April 23, 2026

Ces mouvements qui peuvent rester accessibles pendant les périodes sensibles

Quand la douleur s’invite sans prévenir, bouger peut sembler impossible, voire risqué.
BOOK A SESSION

Intro

La douleur vous pousse souvent à ne plus bouger, par peur del ’aggraver. Avec l’endométriose, cette immobilité semble rassurante, surtout lors des périodes sensibles. Pourtant, certains mouvements très doux peuvent vous aider à relâcher les tensions et à apaiser les sensations, sans brusquer votre corps ni intensifier l’inconfort.

Quels mouvements restent supportables pendant une crise d’endométriose ?
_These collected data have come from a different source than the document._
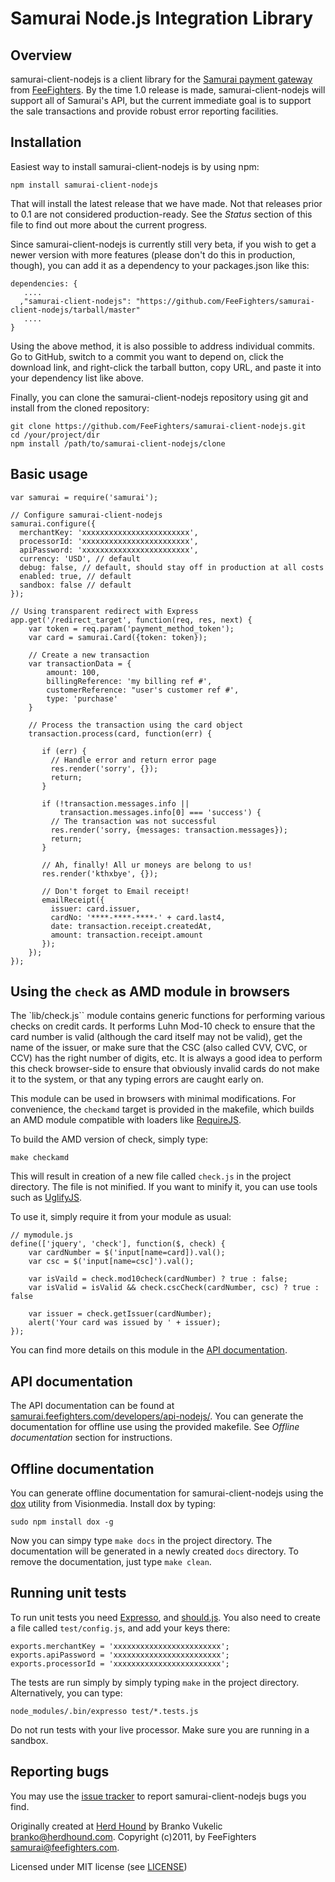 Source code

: # Samurai Node.js Integration Library

## Overview

samurai-client-nodejs is a client library for the 
[Samurai payment gateway](https://samurai.feefighters.com) from
[FeeFighters](http://feefighters.com/). By the time 1.0 release is made,
samurai-client-nodejs will support all of Samurai's API, but the current immediate goal is to
support the sale transactions and provide robust error reporting facilities.


## Installation

Easiest way to install samurai-client-nodejs is by using npm:

    npm install samurai-client-nodejs

That will install the latest release that we have made. Not that releases prior
to 0.1 are not considered production-ready. See the _Status_ section of this 
file to find out more about the current progress.

Since samurai-client-nodejs is currently still very beta, if you wish to get a newer version
with more features (please don't do this in production, though), you can add it
as a dependency to your packages.json like this:

    dependencies: {
       ....
      ,"samurai-client-nodejs": "https://github.com/FeeFighters/samurai-client-nodejs/tarball/master"
       ....
    }

Using the above method, it is also possible to address individual commits. Go
to GitHub, switch to a commit you want to depend on, click the download link,
and right-click the tarball button, copy URL, and paste it into your dependency
list like above.

Finally, you can clone the samurai-client-nodejs repository using git and install from the
cloned repository:
    
    git clone https://github.com/FeeFighters/samurai-client-nodejs.git
    cd /your/project/dir
    npm install /path/to/samurai-client-nodejs/clone

## Basic usage

    var samurai = require('samurai');

    // Configure samurai-client-nodejs
    samurai.configure({
      merchantKey: 'xxxxxxxxxxxxxxxxxxxxxxxx',
      processorId: 'xxxxxxxxxxxxxxxxxxxxxxxx',
      apiPassword: 'xxxxxxxxxxxxxxxxxxxxxxxx',
      currency: 'USD', // default
      debug: false, // default, should stay off in production at all costs
      enabled: true, // default
      sandbox: false // default
    });

    // Using transparent redirect with Express
    app.get('/redirect_target', function(req, res, next) {
        var token = req.param('payment_method_token');
        var card = samurai.Card({token: token});

        // Create a new transaction
        var transactionData = {
            amount: 100,
            billingReference: 'my billing ref #',
            customerReference: "user's customer ref #',
            type: 'purchase'
        }

        // Process the transaction using the card object
        transaction.process(card, function(err) {

           if (err) {
             // Handle error and return error page
             res.render('sorry', {});
             return;
           }

           if (!transaction.messages.info || 
               transaction.messages.info[0] === 'success') {
             // The transaction was not successful
             res.render('sorry, {messages: transaction.messages});
             return;
           }

           // Ah, finally! All ur moneys are belong to us!
           res.render('kthxbye', {});

           // Don't forget to Email receipt!
           emailReceipt({
             issuer: card.issuer,
             cardNo: '****-****-****-' + card.last4, 
             date: transaction.receipt.createdAt,
             amount: transaction.receipt.amount
           });
        });
    });

## Using the ``check`` as AMD module in browsers

The `lib/check.js`` module contains generic functions for performing various
checks on credit cards. It performs Luhn Mod-10 check to ensure that the card
number is valid (although the card itself may not be valid), get the name of
the issuer, or make sure that the CSC (also called CVV, CVC, or CCV) has the
right number of digits, etc. It is always a good idea to perform this check
browser-side to ensure that obviously invalid cards do not make it to the
system, or that any typing errors are caught early on.

This module can be used in browsers with minimal modifications. For
convenience, the ``checkamd`` target is provided in the makefile, which builds
an AMD module compatible with loaders like [RequireJS](http://requirejs.org/).

To build the AMD version of check, simply type:

    make checkamd

This will result in creation of a new file called ``check.js`` in the project
directory. The file is not minified. If you want to minify it, you can use
tools such as [UglifyJS](https://github.com/mishoo/UglifyJS).

To use it, simply require it from your module as usual:

    // mymodule.js
    define(['jquery', 'check'], function($, check) {
        var cardNumber = $('input[name=card]).val();
        var csc = $('input[name=csc]').val();
        
        var isVaild = check.mod10check(cardNumber) ? true : false;
        var isValid = isValid && check.cscCheck(cardNumber, csc) ? true : false
        
        var issuer = check.getIssuer(cardNumber);
        alert('Your card was issued by ' + issuer);
    });

You can find more details on this module in the 
[API documentation](https://samurai.feefighters.com/developers/api-nodejs/).

## API documentation

The API documentation can be found at 
[samurai.feefighters.com/developers/api-nodejs/](https://samurai.feefighters.com/developers/api-nodejs/). 
You can generate the documentation for offline use using the provided makefile.
See _Offline documentation_ section for instructions.

## Offline documentation

You can generate offline documentation for samurai-client-nodejs using the
[dox](https://github.com/visionmedia/dox/) utility from Visionmedia. Install
dox by typing:

    sudo npm install dox -g

Now you can simpy type ``make docs`` in the project directory. The
documentation will be generated in a newly created ``docs`` directory. To
remove the documentation, just type ``make clean``.

## Running unit tests

To run unit tests you need [Expresso](https://github.com/visionmedia/expresso),
and [should.js](https://github.com/visionmedia/should.js). You also need to
create a file called `test/config.js`, and add your keys there:

    exports.merchantKey = 'xxxxxxxxxxxxxxxxxxxxxxxx';
    exports.apiPassword = 'xxxxxxxxxxxxxxxxxxxxxxxx';
    exports.processorId = 'xxxxxxxxxxxxxxxxxxxxxxxx';

The tests are run simply by simply typing `make` in the project directory.
Alternatively, you can type:

    node_modules/.bin/expresso test/*.tests.js

Do not run tests with your live processor. Make sure you are running in a
sandbox.

## Reporting bugs

You may use the [issue tracker](https://github.com/FeeFighters/samurai-client-nodejs/issues) to
report samurai-client-nodejs bugs you find.

Originally created at [Herd Hound](http://www.herdhound.com/) by Branko Vukelic <branko@herdhound.com>.
Copyright (c)2011, by FeeFighters <samurai@feefighters.com>.

Licensed under MIT license (see
[LICENSE](https://github.com/FeeFighters/samurai-client-nodejs/blob/master/LICENSE))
Quand la douleur est là, le corps se protège en se contractant. L’abdomen, le bas du dos, parfois même les jambes deviennent plus rigides. Dans ces moments-là, les mouvements brusques ou intenses ne font qu’accentuer cette tension.

 

Ce que j’ai ajusté avec le temps, c’est une manière très concrète de bouger, lente et encadrée. Le mouvement doux ne s’improvise pas, il se dose.

 

Je commence souvent par la posture de l’enfant, en restant 1 à 3 minutes, en laissant le ventre se déposer naturellement sur les cuisses. Si la pression est trop forte, je glisse un coussin sous le buste. La respiration reste fluide, sans chercher à l’amplifier.

 

Allongée sur le dos, j’adopte ensuite la posture de la grenouille. Les plantes de pieds se touchent, les genoux s’ouvrent doucement. Les coussins sous les cuisses changent tout, car ils évitent toute tension inutile. Je reste ainsi 3 à 5 minutes.

 

Vous pouvez aussi essayer la fente basse, mais avec précaution. Un genou au sol, basculez très légèrement le bassin vers l’avant, sans forcer, pendant 30 secondes de chaque côté. L’étirement doit rester discret.

 

Le genou-poitrine se révèle aussi très efficace. Ramenez un ou deux genoux vers vous, maintenez pendant 30 secondes à 1 minute, sans tirer.

 

Côté mobilité, je privilégie des pratiques lentes .10 à 15 minutes de yoga doux ou de Pilates adapté, centrés sur la fluidité. En fin de journée, j’ai aussi adopté la respiration abdominale. Elle se pratique allongée, 5 minutes, mains posées sur le ventre. Et certains jours, une marche très lente de 10 minutes suffit largement.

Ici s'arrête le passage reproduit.